[Document images with source code]
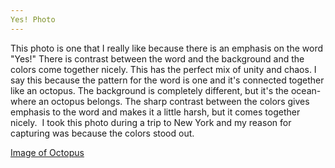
 ```yaml
---
Yes! Photo
---
```


This photo is one that I really like because there is an emphasis on the word "Yes!" There is contrast between the word and the background and the colors come together nicely. This has the perfect mix of unity and chaos. I say this because the pattern for the word is one and it's connected together like an octopus. The background is completely different, but it's the ocean- where an octopus belongs. The sharp contrast between the colors gives emphasis to the word and makes it a little harsh, but it comes together nicely. 
I took this photo during a trip to New York and my reason for capturing was because the colors stood out. 

[Image of Octopus](https://ciprianoj.github.com/img/octopus.jpg)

*ACTIVITY*. Every line that contains the string "because" should be copied from the records.

*EXERCISE ANSWER*.
This photo is one that I really like because there is an emphasis on the word "Yes!" There is contrast between the word and the background and the colors come together nicely. This has the perfect mix of unity and chaos. I say this because the pattern for the word is one and it's connected together like an octopus. The background is completely different, but it's the ocean- where an octopus belongs. The sharp contrast between the colors gives emphasis to the word and makes it a little harsh, but it comes together nicely. 
I took this photo during a trip to New York and my reason for capturing was because the colors stood out. 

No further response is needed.